A: And -- and we did not ask her to.
Q: Right. And you formed the view that
Section 38 did not require her to form an opinion as to whether a review panel
was required?
A: Yes. But my understanding of Section 38
is that it is a discretionary authority, but that she does not have to turn her
mind to whether she's going to use it for every project.
Q: She can delegate that discretion to
the Agency in your view; correct?
A: In my view, yes.
Q: Okay. And that's what happened in this
case?
A: And that's what happened in this case.
Q: Okay.
And that's pursuant to an internal process; correct?
A: Yes.
Q And that's the internal process that's
referenced in paragraph 7 of your affidavit?
A: Yes. (pages 537 and 538) [Emphasis
added]
Q: Just so I can confirm, my understanding
is correct that there’s no formal document that you're aware of that delegates
the authority of the Minister under Section 38(2); is that correct?
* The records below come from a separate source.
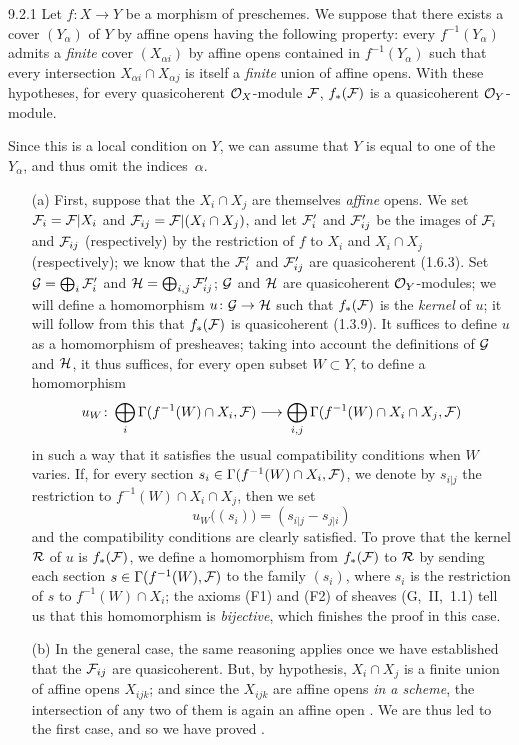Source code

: 
\begin{env}[Proposition]{9.2.1} Let $f\colon X\to Y$ be a morphism of
preschemes.  We suppose that there exists a cover $(Y_\alpha)$ of $Y$ by affine
opens having the following property: every $f^{-1}(Y_\alpha)$ admits a
\emph{finite} cover $(X_{\alpha i})$ by affine opens contained in
$f^{-1}(Y_\alpha)$ such that every intersection $X_{\alpha i}\cap X_{\alpha j}$
is itself a \emph{finite} union of affine opens.  With these hypotheses, for
every quasicoherent $\mathcal{O}_X$-module $\mathcal{F}$, $f_\ast(\mathcal{F})$ is a
quasicoherent $\mathcal{O}_Y$-module.
\end{env}

Since this is a local condition on $Y$, we can assume that $Y$ is equal to one
of the $Y_\alpha$, and thus omit the indices~$\alpha$.

\begin{itemize}
\item[(a)] First, suppose that the $X_i\cap X_j$
are themselves \emph{affine} opens.  We set $\mathcal{F}_i=\mathcal{F}|X_i$ and
$\mathcal{F}_{ij}=\mathcal{F}|(X_i\cap X_j)$, and let $\mathcal{F}'_i$ and
$\mathcal{F}'_{ij}$ be the images of $\mathcal{F}_i$ and $\mathcal{F}_{ij}$
(respectively) by the restriction of $f$ to $X_i$ and $X_i\cap X_j$
(respectively); we know that the $\mathcal{F}'_i$ and $\mathcal{F}'_{ij}$ are
quasicoherent (1.6.3).  Set $\mathcal{G}=\bigoplus_i\mathcal{F}'_i$ and
$\mathcal{H}=\bigoplus_{i,j}\mathcal{F}'_{ij}$; $\mathcal{G}$ and $\mathcal{H}$ are
quasicoherent $\mathcal{O}_Y$-modules; we will define a homomorphism
$u\colon\mathcal{G}\to\mathcal{H}$ such that $f_\ast(\mathcal{F})$ is the
\emph{kernel} of $u$; it will follow from this that $f_\ast(\mathcal{F})$ is
quasicoherent (1.3.9).  It suffices to define $u$ as a homomorphism
of presheaves; taking into account the definitions of $\mathcal{G}$ and
$\mathcal{H}$, it thus suffices, for every open subset $W\subset Y$, to define a
homomorphism
\[
   {u_W\colon\bigoplus_i\Gamma(f^{-1}(W)\cap X_i,\mathcal{F})}\longrightarrow
   {\bigoplus_{i,j}\Gamma(f^{-1}(W)\cap X_i\cap X_j,\mathcal{F})}
\]
in such a way that it satisfies the usual
compatibility conditions when $W$ varies.  If, for every section
$s_i\in\Gamma(f^{-1}(W)\cap X_i, \mathcal{F})$, we denote by $s_{i|j}$ the
restriction to $f^{-1}(W)\cap X_i\cap X_j$, then we set \[
u_W\big((s_i)\big)=(s_{i|j}-s_{j|i}) \] and the compatibility conditions are
clearly satisfied.  To prove that the kernel $\mathcal{R}$ of $u$ is
$f_\ast(\mathcal{F})$, we define a homomorphism from $f_\ast(\mathcal{F})$ to
$\mathcal{R}$ by sending each section $s\in\Gamma(f^{-1}(W),\mathcal{F})$ to the
family $(s_i)$, where $s_i$ is the restriction of $s$ to $f^{-1}(W)\cap X_i$;
the axioms (F1) and (F2) of sheaves (G,~II,~1.1) tell us that this homomorphism
is \emph{bijective}, which finishes the proof in this case.
\item[(b)] In the general case, the same reasoning applies once we have established
that the $\mathcal{F}_{ij}$ are quasicoherent.  But, by hypothesis, $X_i\cap X_j$ is a
finite union of affine opens $X_{ijk}$; and since the $X_{ijk}$ are affine opens
\emph{in a scheme}, the intersection of any two of them is again an affine open
.  We are thus led to the first case, and so we have proved .
\end{itemize}

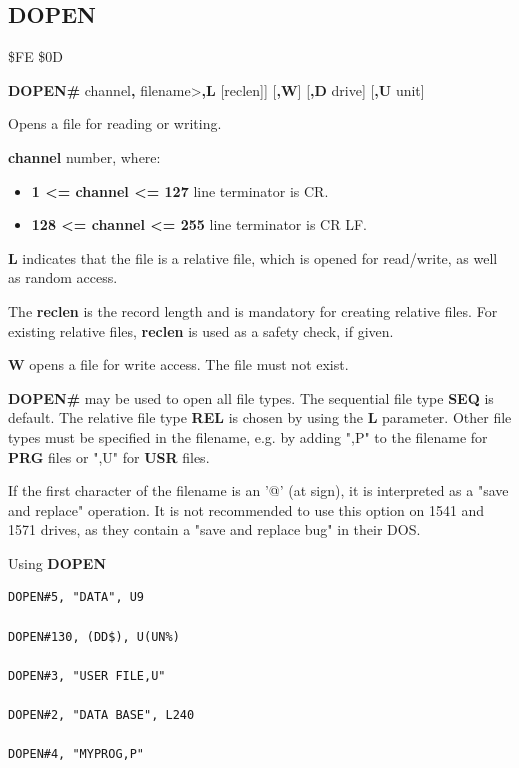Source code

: \subsection{DOPEN}
\begin{description}[leftmargin=2cm,style=nextline]
\item [Token:]    \$FE \$0D
\item [Format:]   {\bf DOPEN\#} channel{\bf,} filename>{\bf,L} [reclen]] [{\bf,W}] [{\bf,D} drive] [{\bf,U} unit]
\item [Usage:]    Opens a file for reading or writing.

                  {\bf channel} number, where:
                  \begin{itemize}
                     \item {\bf 1 <= channel <= 127} line terminator is CR.
                     \item {\bf 128 <= channel <= 255} line terminator is CR LF.
                  \end{itemize}

                  {\bf L} indicates that the file is a relative file, which is opened for read/write, as well as random access.

                  The {\bf reclen} is the record length and is mandatory for creating relative files. For existing relative files, {\bf reclen} is used as a safety check, if given.

                  {\bf W} opens a file for write access. The file must not exist.

                  \filenamedefinition

                  \drivedefinition

                  \unitdefinition

\item [Remarks:]  {\bf DOPEN\#} may be used to open all file types. The sequential file type {\bf SEQ} is default. The relative file type {\bf REL} is chosen by using the {\bf L} parameter. Other file types must be specified in the filename, e.g. by adding ",P" to the filename for {\bf PRG} files or ",U" for {\bf USR} files.

                  If the first character of the filename is an '@' (at sign), it is interpreted as a "save and replace" operation. It is not recommended to use this option on 1541 and 1571 drives, as they contain a "save and replace bug" in their DOS.

\item [Examples:] Using {\bf DOPEN}

\begin{tcolorbox}[colback=black,coltext=white]
\verbatimfont{\codefont}
\begin{verbatim}
DOPEN#5, "DATA", U9

DOPEN#130, (DD$), U(UN%)

DOPEN#3, "USER FILE,U"

DOPEN#2, "DATA BASE", L240

DOPEN#4, "MYPROG,P"
\end{verbatim}
\end{tcolorbox}
\end{description}

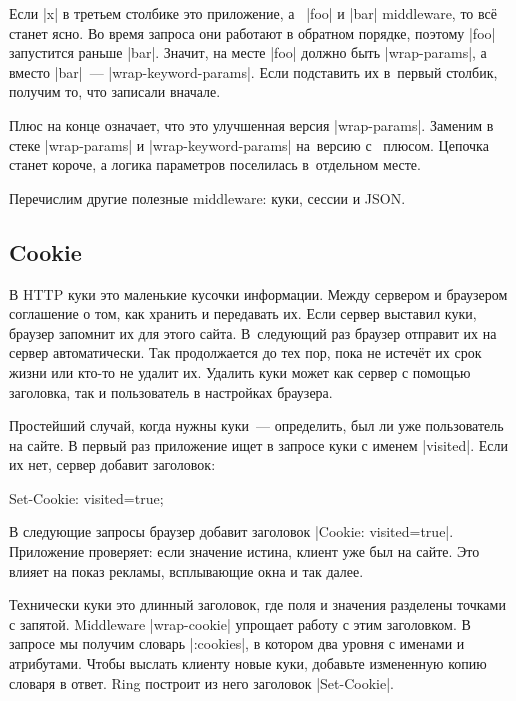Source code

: Если \spverb|x| в третьем столбике это приложение, а~ \spverb|foo| и
\spverb|bar| middleware, то вс\"{е} станет ясно. Во время запроса они работают в
обратном порядке, поэтому \spverb|foo| запустится раньше \spverb|bar|. Значит,
на месте \spverb|foo| должно быть \spverb|wrap-params|, а вместо
\spverb|bar|~--- \spverb|wrap-keyword-params|. Если подставить их в~первый
столбик, получим то, что записали вначале.

Плюс на конце означает, что это улучшенная версия \spverb|wrap-params|. Заменим
в стеке \spverb|wrap-params| и \spverb|wrap-keyword-params| на~версию с~
плюсом. Цепочка станет короче, а логика параметров поселилась в~отдельном месте.

Перечислим другие полезные middleware: куки, сессии и JSON.

\subsection{Cookie}


В HTTP куки это маленькие кусочки информации. Между сервером и браузером
соглашение о том, как хранить и передавать их. Если сервер выставил куки,
браузер запомнит их для этого сайта. В~следующий раз браузер отправит их на
сервер автоматически. Так продолжается до тех пор, пока не истеч\"{е}т их срок
жизни или кто-то не удалит их. Удалить куки может как сервер с помощью
заголовка, так и пользователь в настройках браузера.

Простейший случай, когда нужны куки~--- определить, был ли уже пользователь на
сайте. В первый раз приложение ищет в запросе куки с именем
\spverb|visited|. Если их нет, сервер добавит заголовок:

\begin{english}
  \begin{http}
Set-Cookie: visited=true;
  \end{http}
\end{english}

В следующие запросы браузер добавит заголовок \spverb|Cookie: visited=true|.
Приложение проверяет: если значение истина, клиент уже был на сайте. Это влияет
на показ рекламы, всплывающие окна и так далее.

Технически куки это длинный заголовок, где поля и значения разделены точками с
запятой. Middleware \spverb|wrap-cookie| упрощает работу с этим заголовком. В
запросе мы получим словарь \spverb|:cookies|, в котором два уровня с именами и
атрибутами. Чтобы выслать клиенту новые куки, добавьте измененную копию словаря
в ответ. Ring построит из него заголовок \spverb|Set-Cookie|.

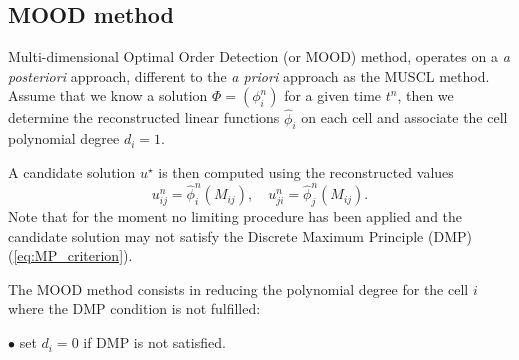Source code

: \subsection{MOOD method}
\label{sec:420}

Multi-dimensional Optimal Order Detection (or MOOD) method, operates on a \textit{a posteriori} approach, different to the \textit{a priori} approach as the MUSCL method. Assume that we know a solution
$\Phi=(\phi^n_i)$ for a given time $t^n$, then we determine the reconstructed linear functions
$\widehat \phi_i$ on each cell and associate the cell polynomial degree $d_i=1$. 

A candidate solution $u^{\star}$ is then computed using the reconstructed values
$$
u_{ij}^n=\widehat \phi^n_i(M_{ij}),\quad u_{ji}^n=\widehat \phi^n_j(M_{ij}).
$$ 
Note that for the moment no limiting procedure has been applied and the candidate solution may not
satisfy the Discrete Maximum Principle (DMP)(\ref{eq:MP_criterion}).

The MOOD method consists in reducing the polynomial degree for the cell $i$ where the DMP condition
is not fulfilled:

$\bullet$  set $d_i=0$ if DMP is not satisfied.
A: That, I can absolutely say there is no
formal delegation document because she has not delegated the exercise of her
discretion. That's why, if we think that it's warranted, we ask her to decide .
We’re talking -- almost talking about a negative where we're forming an opinion
about whether it's warranted to ask her to exercise her discretion.
Q: Right . She doesn' t get the opportunity
to exercise her discretion unless you in your discretion decide that she should
get that opportunity?
A: No, that's not correct. As I mentioned
earlier, sometimes a Minister, for their own reasons, will indicate to the
Agency that they want a project assessed by a review panel, and there's regular
dialogue back and forth between the Minister's Office and the Agency about
projects.
Q: So with respect to SR1 [the Project], the
Minister didn't get a chance to exercise her discretion under Section 38
because you exercised your discretion to decide that she shouldn't; is that
correct?
A: We thought that it wasn't warranted. All
right. So my statement was correct?
A: That we
Q: She - -
A: -- decided that she shouldn't. I would
say we determined that it wasn't warranted.
Q: Right.
You determined that the Minister's exercise of discretion under Section 38 was
not warranted?
A: That's right. (pages 539 and 540)
[Emphasis added]
Q: Well, then let me ask it this way: Is it
you who decided that -- with respect to SR1, that the Minister should not have
the opportunity to exercise her discretion, or was it Mr. Hallman who decided,
with respect to SR1, that the Minister should not have the opportunity to exercise
her discretion?
A: It was -- it was me who decided that
the nature of this project and the potential impacts of the project didn't
warrant seeking a decision from the Minister about a referral to the review
panel. (page 542)
[Emphasis added]
[23]
In addition, the following two pieces of
evidence are important to understanding what took place in the decision-making
process. In an email dated July 28, 2016 from an official in the Minister’s
office to Ms. Smith regarding the Project, the following question was
asked: “is it safe to assume that it will not go to a
Panel?” Ms. Smith’s reply on the same date was: “your assumption is correct. The Agency will not be
recommending a referral to a review panel” (Response to Undertaking 3,
(AR), p. 658 and 657 respectively). As set out in paragraph 14 of the present
reasons, Counsel for the Minister confirmed that, with respect to referring the
Project to a review panel, the Minister knew that the Agency was not making
such a recommendation and did not request further information from the Agency.
[24]
It is agreed between Counsel for the Applicants
and the Minister that, with respect to s. 104(1) of the Act, there
was no formal delegation of authority from the Minister to the Agency.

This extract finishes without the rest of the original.